- Stored data
== Segment start ==
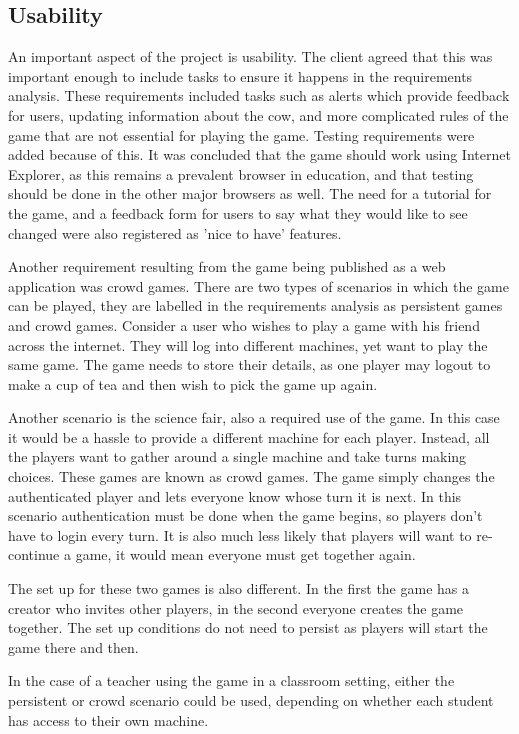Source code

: \subsection{Usability}
An important aspect of the project is usability. The client agreed that this was important enough to include tasks to ensure it happens in the requirements analysis. These requirements included tasks such as alerts which provide feedback for users, updating information about the cow, and more complicated rules of the game that are not essential for playing the game. Testing requirements were added because of this. It was concluded that the game should work using Internet Explorer, as this remains a prevalent browser in education, and that testing should be done in the other major browsers as well. The need for a tutorial for the game, and a feedback form for users to say what they would like to see changed were also registered as 'nice to have' features.
	
Another requirement resulting from the game being published as a web application was crowd games. There are two types of scenarios in which the game can be played, they are labelled in the requirements analysis as persistent games and crowd games. Consider a user who wishes to play a game with his friend across the internet. They will log into different machines, yet want to play the same game. The game needs to store their details, as one player may logout to make a cup of tea and then wish to pick the game up again.
	
Another scenario is the science fair, also a required use of the game. In this case it would be a hassle to provide a different machine for each player. Instead, all the players want to gather around a single machine and take turns making choices. These games are known as crowd games. The game simply changes the authenticated player and lets everyone know whose turn it is next. In this scenario authentication must be done when the game begins, so players don't have to login every turn. It is also much less likely that players will want to re-continue a game, it would mean everyone must get together again.
	
The set up for these two games is also different. In the first the game has a creator who invites other players, in the second everyone creates the game together. The set up conditions do not need to persist as players will start the game there and then.
	 
In the case of a teacher using the game in a classroom setting, either the persistent or crowd scenario could be used, depending on whether each student has access to their own machine.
== Segment end ==
Write out each line of the data above exactly, starting at the top and finishing with the line containing "An important aspect"; omit the pictures.

Source code

: \subsection{Usability}
An important aspect of the project is usability. The client agreed that this was important enough to include tasks to ensure it happens in the requirements analysis. These requirements included tasks such as alerts which provide feedback for users, updating information about the cow, and more complicated rules of the game that are not essential for playing the game. Testing requirements were added because of this. It was concluded that the game should work using Internet Explorer, as this remains a prevalent browser in education, and that testing should be done in the other major browsers as well. The need for a tutorial for the game, and a feedback form for users to say what they would like to see changed were also registered as 'nice to have' features.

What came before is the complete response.